I Still Love you, but... - 05
.
.
.
.
.
.
.
"Aku merindukan Jongdae.."
Gerakan membuka botol Jongdae terhenti. Dan dia benar-benar berhenti bernafas ketika Minseok melingkarkan tangannya di pinggangnya.
"Min?"
"Aku tak bisa, Jong.. aku tak bisa mencoba mencintai Chanyeol seperti apa yang diperintahkan oleh Luhan. Aku memang menyayanginya, tapi rasa sayang itu sama seperti rasa sayangku pada Luhan. Sebatas itu." Minseok menenggelamkan wajahnya di dada Jongdae.
"Minum ini dulu ya. Setelah itu tidur, kau butuh istirahat Minseok." Jongdae menyodorkan botol pereda mabuk. Minseok menurut, dia meminumnya sampai habis dan menyerahkan botol kosong pada Jongdae.
"Ugh.."
Jongdae yang baru saja akan membuang botol kosong tadi segera berbalik. "Wae?" Tanya-nya panik. "Aku mau muntah." Jawab Minseok sambil berjalan ke WC. Jongdae mengekor dibelakangnya.
"Huekkk.." Minseok langsung mengeluarkan Soju yang belum sempat tercerna oleh lambungnya. Jongdae membantunya dengan memijat tengkuk lehernya.
"Keluarkan semuanya." Ujar Jongdae.
5 menit kemudian,
"Sudah?" Dengan tulus, Jongdae mengeluarkan sapu tangannya dan mengelap mulut Minseok. "Kepalaku sakiittt.." rengek Minseok. Jongdae membantunya berdiri dan kembali menidurkan Minseok di ranjang.
"Besok pagi kau hubungi Mino-sunbae ya, Hyung. Aku mau pulang." Kata Jongdae sambil memakai jaketnya.
Sret
Minseok menahan tangan Jongdae. "Aku tidak mau sendirian. Kalau kau pulang, bawa aku pulang juga."

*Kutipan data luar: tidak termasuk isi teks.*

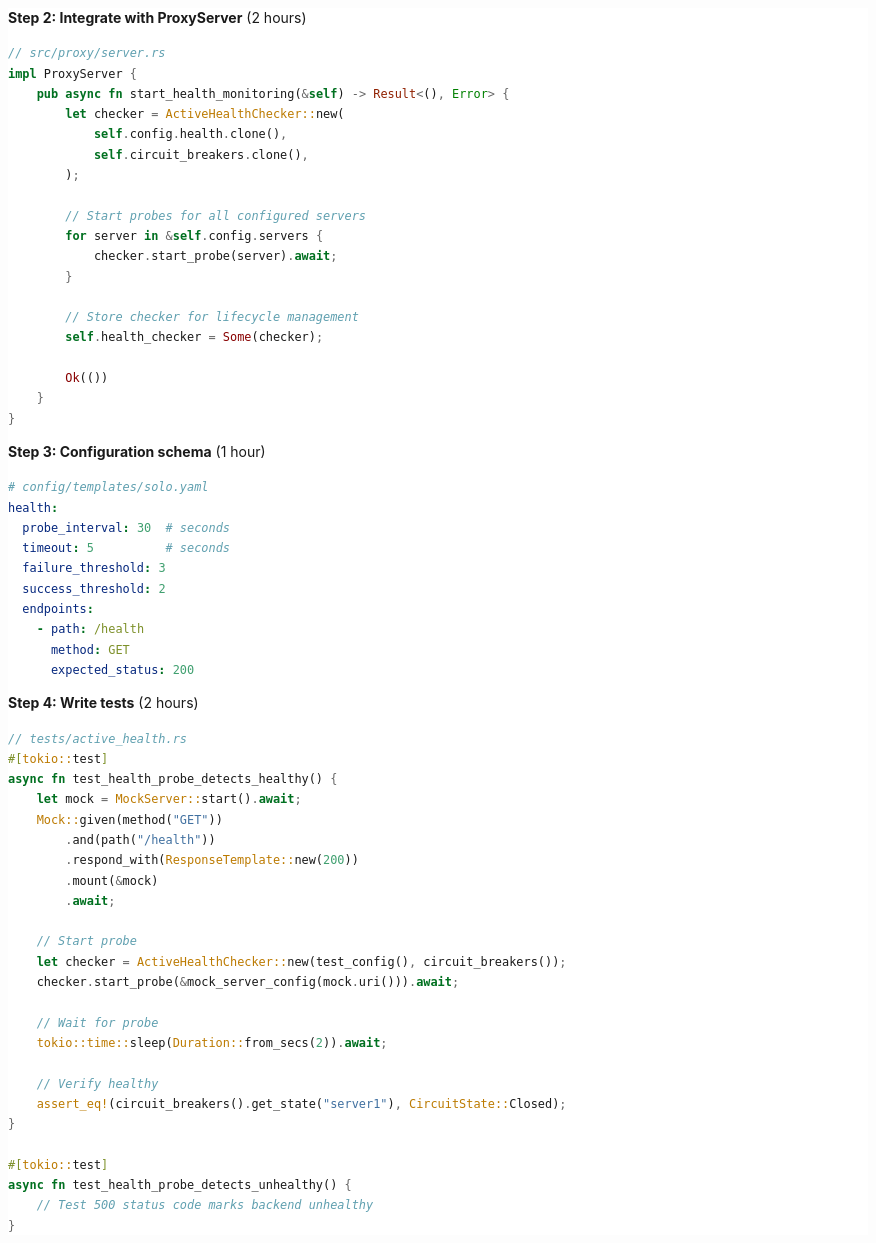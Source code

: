 **Step 2: Integrate with ProxyServer** (2 hours)
```rust
// src/proxy/server.rs
impl ProxyServer {
    pub async fn start_health_monitoring(&self) -> Result<(), Error> {
        let checker = ActiveHealthChecker::new(
            self.config.health.clone(),
            self.circuit_breakers.clone(),
        );

        // Start probes for all configured servers
        for server in &self.config.servers {
            checker.start_probe(server).await;
        }

        // Store checker for lifecycle management
        self.health_checker = Some(checker);

        Ok(())
    }
}
```

**Step 3: Configuration schema** (1 hour)
```yaml
# config/templates/solo.yaml
health:
  probe_interval: 30  # seconds
  timeout: 5          # seconds
  failure_threshold: 3
  success_threshold: 2
  endpoints:
    - path: /health
      method: GET
      expected_status: 200
```

**Step 4: Write tests** (2 hours)
```rust
// tests/active_health.rs
#[tokio::test]
async fn test_health_probe_detects_healthy() {
    let mock = MockServer::start().await;
    Mock::given(method("GET"))
        .and(path("/health"))
        .respond_with(ResponseTemplate::new(200))
        .mount(&mock)
        .await;

    // Start probe
    let checker = ActiveHealthChecker::new(test_config(), circuit_breakers());
    checker.start_probe(&mock_server_config(mock.uri())).await;

    // Wait for probe
    tokio::time::sleep(Duration::from_secs(2)).await;

    // Verify healthy
    assert_eq!(circuit_breakers().get_state("server1"), CircuitState::Closed);
}

#[tokio::test]
async fn test_health_probe_detects_unhealthy() {
    // Test 500 status code marks backend unhealthy
}

```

Jongdae memutar otak. Sial. Dia bisa dihabisi oleh Joonmyeon jika membawa Minseok dengan keadaan mabuk seperti ini. Dan Jongin akan berpihak pada Joonmyeon, lalu Baekhyun akan salah paham dengan semua ini.
"Baiklah. Kutemani kau untuk malam ini ya." Jongdae melepas jaketnya lagi dan segera berbaring di samping Minseok.
Minseok tersenyum tipis. "Gomawo, Jongdae-ya."
I Still Love you, but... - 05
"Joonmyeon-hyung!!!" Teriakan Jongin membuat pintu gerbang Joonmyeon terbuka kasar.
Brak!
"Berisik!! Kenapa?!" Teriak Joonmyeon. "Apa Jongdae-hyung menginap di rumahmu?" Jongin bertanya.
Joonmyeon diam. Menginap? Tadi malam dia langsung tidur, dan tidak mengunci pintu karena dia berpikir Minseok akan pulang.
"Ikut aku." Kata Joonmyeon sambil menarik Jongin ke dalam rumah. Mereka mencari-cari Jongdae disana.
"Sebentar.. kenapa Minseok-hyung juga tidak ada?" Joonmyeon panik. "Jongdae-hyung juga tidak ada! Astaga!" Jongin ikut panik.
Tapi sedetik kemudian mereka bertatapan. "Jangan bilang.." Joonmyeon berhenti.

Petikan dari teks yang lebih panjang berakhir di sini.